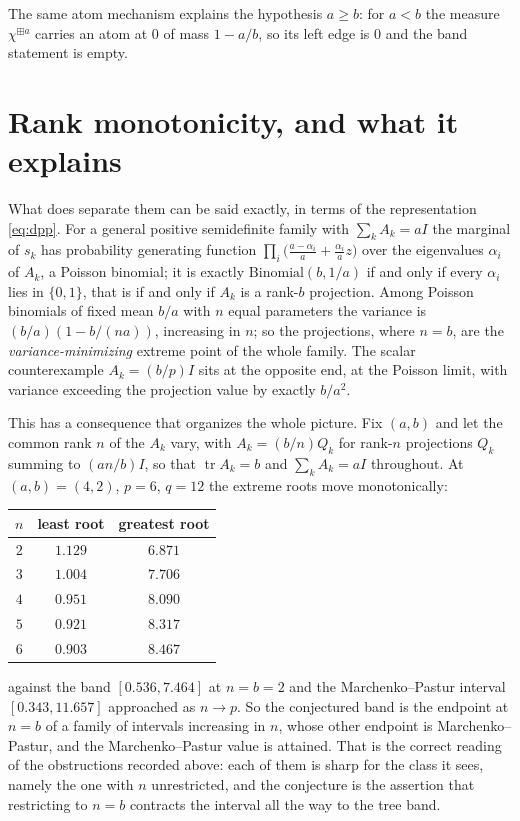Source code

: \documentclass[11pt]{article}
\theoremstyle{remark}
\begin{document}
The same atom mechanism explains the hypothesis $a\ge b$: for $a<b$ the measure
$\chi^{\boxplus a}$ carries an atom at $0$ of mass $1-a/b$, so its left edge is $0$
and the band statement is empty.

\section{Rank monotonicity, and what it explains}\label{sec:rank}

What does separate them can be said exactly, in terms of the representation
\eqref{eq:dpp}. For a general positive semidefinite family with $\sum_kA_k=aI$ the
marginal of $s_k$ has probability generating function
$\prod_i\bigl(\tfrac{a-\alpha_i}{a}+\tfrac{\alpha_i}{a}z\bigr)$ over the eigenvalues
$\alpha_i$ of $A_k$, a Poisson binomial; it is exactly $\mathrm{Binomial}(b,1/a)$ if
and only if every $\alpha_i$ lies in $\{0,1\}$, that is if and only if $A_k$ is a
rank-$b$ projection. Among Poisson binomials of fixed mean $b/a$ with $n$ equal
parameters the variance is $(b/a)(1-b/(na))$, increasing in $n$; so the projections,
where $n=b$, are the \emph{variance-minimizing} extreme point of the whole family.
The scalar counterexample $A_k=(b/p)I$ sits at the opposite end, at the Poisson
limit, with variance exceeding the projection value by exactly $b/a^2$.

This has a consequence that organizes the whole picture. Fix $(a,b)$ and let the
common rank $n$ of the $A_k$ vary, with $A_k=(b/n)Q_k$ for rank-$n$ projections
$Q_k$ summing to $(an/b)I$, so that $\operatorname{tr}A_k=b$ and $\sum_kA_k=aI$
throughout. At $(a,b)=(4,2)$, $p=6$, $q=12$ the extreme roots move monotonically:
\begin{center}
\begin{tabular}{ccc}
\hline
$n$ & least root & greatest root\\
\hline
$2$ & $1.129$ & $6.871$\\
$3$ & $1.004$ & $7.706$\\
$4$ & $0.951$ & $8.090$\\
$5$ & $0.921$ & $8.317$\\
$6$ & $0.903$ & $8.467$\\
\hline
\end{tabular}
\end{center}
against the band $[0.536,7.464]$ at $n=b=2$ and the Marchenko--Pastur interval
$[0.343,11.657]$ approached as $n\to p$. So the conjectured band is the endpoint at
$n=b$ of a family of intervals increasing in $n$, whose other endpoint is
Marchenko--Pastur, and the Marchenko--Pastur value is attained. That is the correct
reading of the obstructions recorded above: each of them is sharp for the class it
sees, namely the one with $n$ unrestricted, and the conjecture is the assertion that
restricting to $n=b$ contracts the interval all the way to the tree band.
\end{document}
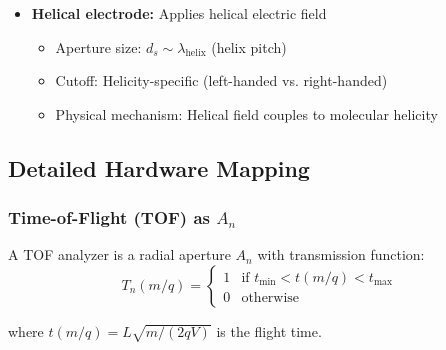 \begin{proposition}
\begin{itemize}
    \item \textbf{Helical electrode:} Applies helical electric field
        \begin{itemize}
        \item Aperture size: $d_s \sim \lambda_{\text{helix}}$ (helix pitch)
        \item Cutoff: Helicity-specific (left-handed vs. right-handed)
        \item Physical mechanism: Helical field couples to molecular helicity
        \end{itemize}
\end{itemize}
\end{proposition}

\subsection{Detailed Hardware Mapping}

\subsubsection{Time-of-Flight (TOF) as $A_n$}

\begin{theorem}
\label{thm:tof_radial}
A TOF analyzer is a radial aperture $A_n$ with transmission function:
\begin{equation}
T_n(m/q) = \begin{cases}
1 & \text{if } t_{\min} < t(m/q) < t_{\max} \\
0 & \text{otherwise}
\end{cases}
\end{equation}

where $t(m/q) = L\sqrt{m/(2qV)}$ is the flight time.
\end{theorem}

------------------------------------------------------------

Problem: Restate each line from the start of the listing through the line bearing "where $n=b$, are" word for word. Drop the pictures.

Exercise answer:
Source code

: \documentclass[11pt]{article}
\theoremstyle{remark}
\begin{document}
The same atom mechanism explains the hypothesis $a\ge b$: for $a<b$ the measure
$\chi^{\boxplus a}$ carries an atom at $0$ of mass $1-a/b$, so its left edge is $0$
and the band statement is empty.

\section{Rank monotonicity, and what it explains}\label{sec:rank}

What does separate them can be said exactly, in terms of the representation
\eqref{eq:dpp}. For a general positive semidefinite family with $\sum_kA_k=aI$ the
marginal of $s_k$ has probability generating function
$\prod_i\bigl(\tfrac{a-\alpha_i}{a}+\tfrac{\alpha_i}{a}z\bigr)$ over the eigenvalues
$\alpha_i$ of $A_k$, a Poisson binomial; it is exactly $\mathrm{Binomial}(b,1/a)$ if
and only if every $\alpha_i$ lies in $\{0,1\}$, that is if and only if $A_k$ is a
rank-$b$ projection. Among Poisson binomials of fixed mean $b/a$ with $n$ equal
parameters the variance is $(b/a)(1-b/(na))$, increasing in $n$; so the projections,
where $n=b$, are the \emph{variance-minimizing} extreme point of the whole family.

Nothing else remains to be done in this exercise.